**Exercise material:**
################

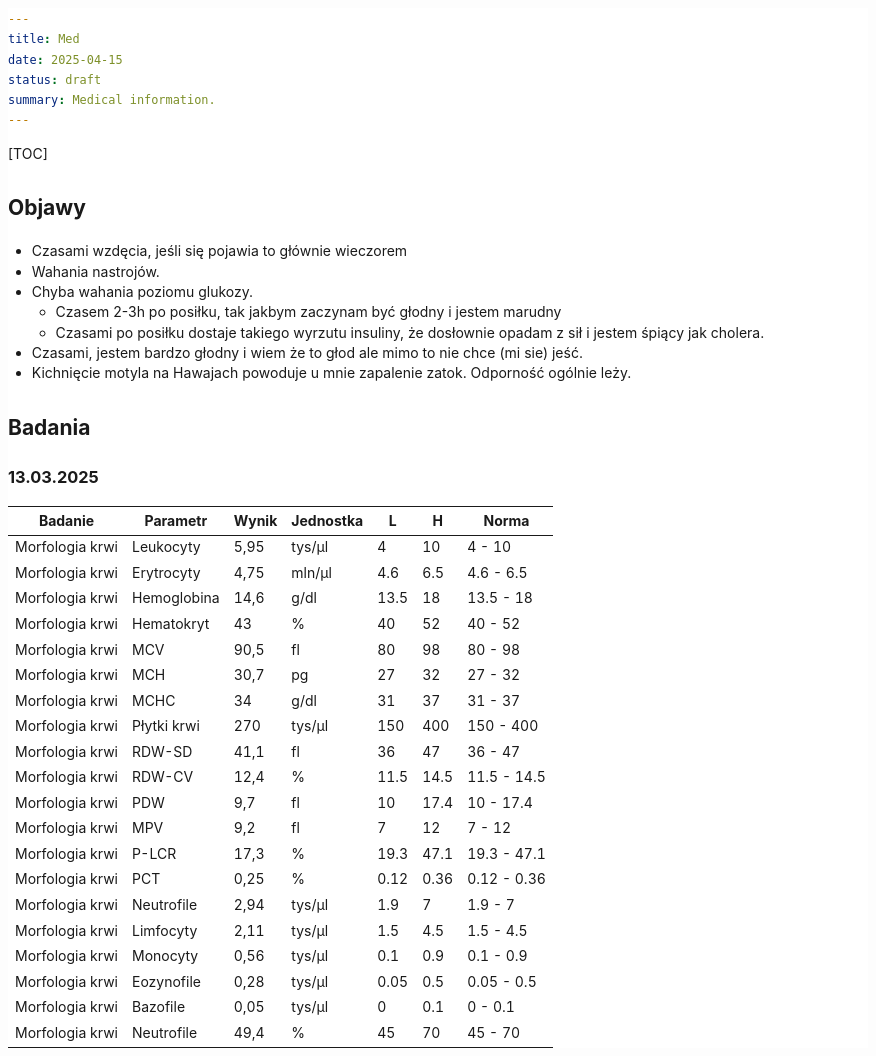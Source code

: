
 ```yaml
---
title: Med
date: 2025-04-15
status: draft
summary: Medical information.
---
```


[TOC]

## Objawy

- Czasami wzdęcia, jeśli się pojawia to głównie wieczorem
- Wahania nastrojów. 
- Chyba wahania poziomu glukozy. 
	- Czasem 2-3h po posiłku, tak jakbym zaczynam być głodny i jestem marudny
	- Czasami po posiłku dostaje takiego wyrzutu insuliny, że dosłownie opadam z sił i jestem śpiący jak cholera. 
- Czasami, jestem bardzo głodny i wiem że to głod ale mimo to nie chce (mi sie) jeść.
- Kichnięcie motyla na Hawajach powoduje u mnie zapalenie zatok. Odporność ogólnie leży. 


## Badania

### 13.03.2025

| Badanie                                       | Parametr                                      | Wynik  | Jednostka     | L      | H      | Norma           |
|-----------------------------------------------|-----------------------------------------------|--------|---------------|--------|--------|-----------------|
| Morfologia krwi                               | Leukocyty                                     | 5,95   | tys/µl        | 4      | 10     | 4 - 10          |
| Morfologia krwi                               | Erytrocyty                                    | 4,75   | mln/µl        | 4.6    | 6.5    | 4.6 - 6.5       |
| Morfologia krwi                               | Hemoglobina                                   | 14,6   | g/dl          | 13.5   | 18     | 13.5 - 18       |
| Morfologia krwi                               | Hematokryt                                    | 43     | %             | 40     | 52     | 40 - 52         |
| Morfologia krwi                               | MCV                                           | 90,5   | fl            | 80     | 98     | 80 - 98         |
| Morfologia krwi                               | MCH                                           | 30,7   | pg            | 27     | 32     | 27 - 32         |
| Morfologia krwi                               | MCHC                                          | 34     | g/dl          | 31     | 37     | 31 - 37         |
| Morfologia krwi                               | Płytki krwi                                   | 270    | tys/µl        | 150    | 400    | 150 - 400       |
| Morfologia krwi                               | RDW-SD                                        | 41,1   | fl            | 36     | 47     | 36 - 47         |
| Morfologia krwi                               | RDW-CV                                        | 12,4   | %             | 11.5   | 14.5   | 11.5 - 14.5     |
| Morfologia krwi                               | PDW                                           | 9,7    | fl            | 10     | 17.4   | 10 - 17.4       |
| Morfologia krwi                               | MPV                                           | 9,2    | fl            | 7      | 12     | 7 - 12          |
| Morfologia krwi                               | P-LCR                                         | 17,3   | %             | 19.3   | 47.1   | 19.3 - 47.1     |
| Morfologia krwi                               | PCT                                           | 0,25   | %             | 0.12   | 0.36   | 0.12 - 0.36     |
| Morfologia krwi                               | Neutrofile                                    | 2,94   | tys/µl        | 1.9    | 7      | 1.9 - 7         |
| Morfologia krwi                               | Limfocyty                                     | 2,11   | tys/µl        | 1.5    | 4.5    | 1.5 - 4.5       |
| Morfologia krwi                               | Monocyty                                      | 0,56   | tys/µl        | 0.1    | 0.9    | 0.1 - 0.9       |
| Morfologia krwi                               | Eozynofile                                    | 0,28   | tys/µl        | 0.05   | 0.5    | 0.05 - 0.5      |
| Morfologia krwi                               | Bazofile                                      | 0,05   | tys/µl        | 0      | 0.1    | 0 - 0.1         |
| Morfologia krwi                               | Neutrofile                                    | 49,4   | %             | 45     | 70     | 45 - 70         |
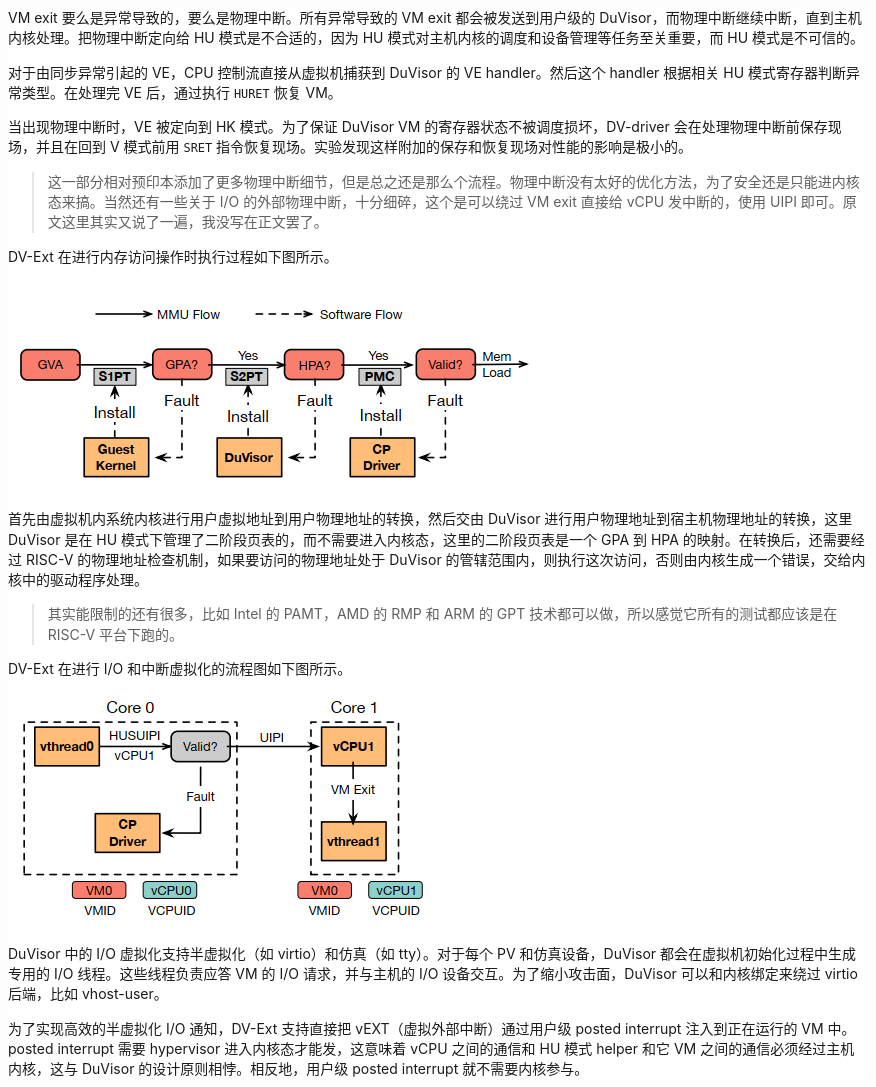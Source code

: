 VM exit 要么是异常导致的，要么是物理中断。所有异常导致的 VM exit 都会被发送到用户级的 DuVisor，而物理中断继续中断，直到主机内核处理。把物理中断定向给 HU 模式是不合适的，因为 HU 模式对主机内核的调度和设备管理等任务至关重要，而 HU 模式是不可信的。

对于由同步异常引起的 VE，CPU 控制流直接从虚拟机捕获到 DuVisor 的 VE handler。然后这个 handler 根据相关 HU 模式寄存器判断异常类型。在处理完 VE 后，通过执行 `HURET` 恢复 VM。

当出现物理中断时，VE 被定向到 HK 模式。为了保证 DuVisor VM 的寄存器状态不被调度损坏，DV-driver 会在处理物理中断前保存现场，并且在回到 V 模式前用 `SRET` 指令恢复现场。实验发现这样附加的保存和恢复现场对性能的影响是极小的。

> 这一部分相对预印本添加了更多物理中断细节，但是总之还是那么个流程。物理中断没有太好的优化方法，为了安全还是只能进内核态来搞。当然还有一些关于 I/O 的外部物理中断，十分细碎，这个是可以绕过 VM exit 直接给 vCPU 发中断的，使用 UIPI 即可。原文这里其实又说了一遍，我没写在正文罢了。

DV-Ext 在进行内存访问操作时执行过程如下图所示。

![](/images/duvisor/4.png)

首先由虚拟机内系统内核进行用户虚拟地址到用户物理地址的转换，然后交由 DuVisor 进行用户物理地址到宿主机物理地址的转换，这里 DuVisor 是在 HU 模式下管理了二阶段页表的，而不需要进入内核态，这里的二阶段页表是一个 GPA 到 HPA 的映射。在转换后，还需要经过 RISC-V 的物理地址检查机制，如果要访问的物理地址处于 DuVisor 的管辖范围内，则执行这次访问，否则由内核生成一个错误，交给内核中的驱动程序处理。

> 其实能限制的还有很多，比如 Intel 的 PAMT，AMD 的 RMP 和 ARM 的 GPT 技术都可以做，所以感觉它所有的测试都应该是在 RISC-V 平台下跑的。

DV-Ext 在进行 I/O 和中断虚拟化的流程图如下图所示。

![](/images/duvisor/5.png)

DuVisor 中的 I/O 虚拟化支持半虚拟化（如 virtio）和仿真（如 tty）。对于每个 PV 和仿真设备，DuVisor 都会在虚拟机初始化过程中生成专用的 I/O 线程。这些线程负责应答 VM 的 I/O 请求，并与主机的 I/O 设备交互。为了缩小攻击面，DuVisor 可以和内核绑定来绕过 virtio 后端，比如 vhost-user。

为了实现高效的半虚拟化 I/O 通知，DV-Ext 支持直接把 vEXT（虚拟外部中断）通过用户级 posted interrupt 注入到正在运行的 VM 中。posted interrupt 需要 hypervisor 进入内核态才能发，这意味着 vCPU 之间的通信和 HU 模式 helper 和它 VM 之间的通信必须经过主机内核，这与 DuVisor 的设计原则相悖。相反地，用户级 posted interrupt 就不需要内核参与。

################

**Task item:** Pick each line holding the word "jestem" out of the listing.

**Answer to this task:**
	- Czasem 2-3h po posiłku, tak jakbym zaczynam być głodny i jestem marudny
	- Czasami po posiłku dostaje takiego wyrzutu insuliny, że dosłownie opadam z sił i jestem śpiący jak cholera. 
- Czasami, jestem bardzo głodny i wiem że to głod ale mimo to nie chce (mi sie) jeść.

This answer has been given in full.